- What you are asked to do:
Beginning with the line where "- **Categories**: **cs.CV**" occurs, set down each line of the records through the final one, exactly and without additions.

*** Opening of Material for this exercise ***

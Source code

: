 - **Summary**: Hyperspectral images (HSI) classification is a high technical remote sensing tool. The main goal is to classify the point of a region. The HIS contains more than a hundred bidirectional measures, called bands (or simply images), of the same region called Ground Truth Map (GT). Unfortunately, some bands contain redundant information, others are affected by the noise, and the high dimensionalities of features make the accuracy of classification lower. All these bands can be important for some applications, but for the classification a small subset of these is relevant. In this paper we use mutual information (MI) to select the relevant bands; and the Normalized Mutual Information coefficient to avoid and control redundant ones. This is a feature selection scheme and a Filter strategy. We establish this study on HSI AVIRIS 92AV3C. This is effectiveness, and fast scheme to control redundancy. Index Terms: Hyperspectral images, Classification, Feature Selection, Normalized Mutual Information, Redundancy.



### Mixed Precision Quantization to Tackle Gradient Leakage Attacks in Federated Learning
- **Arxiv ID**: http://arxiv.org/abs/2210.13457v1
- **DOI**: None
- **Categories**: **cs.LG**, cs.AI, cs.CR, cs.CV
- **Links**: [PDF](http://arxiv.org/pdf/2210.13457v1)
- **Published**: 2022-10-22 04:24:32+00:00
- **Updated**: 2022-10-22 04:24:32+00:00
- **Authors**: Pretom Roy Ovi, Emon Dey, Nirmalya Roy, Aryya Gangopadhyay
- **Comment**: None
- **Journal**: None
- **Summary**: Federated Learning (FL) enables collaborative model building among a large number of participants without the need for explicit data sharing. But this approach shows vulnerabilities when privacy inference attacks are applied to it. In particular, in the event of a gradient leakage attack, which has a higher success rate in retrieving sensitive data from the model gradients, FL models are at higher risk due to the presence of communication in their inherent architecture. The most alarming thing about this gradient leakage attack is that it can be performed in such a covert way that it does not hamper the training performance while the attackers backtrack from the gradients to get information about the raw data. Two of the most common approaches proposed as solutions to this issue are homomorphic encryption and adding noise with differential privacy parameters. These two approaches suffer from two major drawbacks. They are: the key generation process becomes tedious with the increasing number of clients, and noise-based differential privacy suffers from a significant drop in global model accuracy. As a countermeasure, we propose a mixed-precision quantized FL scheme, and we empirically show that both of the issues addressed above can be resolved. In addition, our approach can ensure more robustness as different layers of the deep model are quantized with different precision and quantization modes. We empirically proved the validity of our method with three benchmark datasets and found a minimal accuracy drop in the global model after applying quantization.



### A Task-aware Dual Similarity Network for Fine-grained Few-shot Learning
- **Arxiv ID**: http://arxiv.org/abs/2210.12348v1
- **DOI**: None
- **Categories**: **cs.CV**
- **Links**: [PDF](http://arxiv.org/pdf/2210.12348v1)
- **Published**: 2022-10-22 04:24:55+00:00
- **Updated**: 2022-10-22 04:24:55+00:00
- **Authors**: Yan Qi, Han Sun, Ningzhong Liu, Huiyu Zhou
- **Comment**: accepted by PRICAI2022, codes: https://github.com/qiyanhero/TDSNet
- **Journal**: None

*** Close of Material for this exercise ***

- Reply:
- **Categories**: **cs.CV**
- **Links**: [PDF](http://arxiv.org/pdf/2210.12348v1)
- **Published**: 2022-10-22 04:24:55+00:00
- **Updated**: 2022-10-22 04:24:55+00:00
- **Authors**: Yan Qi, Han Sun, Ningzhong Liu, Huiyu Zhou
- **Comment**: accepted by PRICAI2022, codes: https://github.com/qiyanhero/TDSNet
- **Journal**: None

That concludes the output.